* STUDY MATERIAL *
§

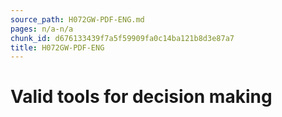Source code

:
 ```yaml
---
source_path: H072GW-PDF-ENG.md
pages: n/a-n/a
chunk_id: d676133439f7a5f59909fa0c14ba121b8d3e87a7
title: H072GW-PDF-ENG
---
```

# Valid tools for decision making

§

* WORK INSTRUCTIONS *
Your reply should hold every line of the material, unaltered, and not one picture.

* RESULT FOR THIS EXERCISE *
Source code

:
 ```yaml
---
source_path: H072GW-PDF-ENG.md
pages: n/a-n/a
chunk_id: d676133439f7a5f59909fa0c14ba121b8d3e87a7
title: H072GW-PDF-ENG
---
```

# Valid tools for decision making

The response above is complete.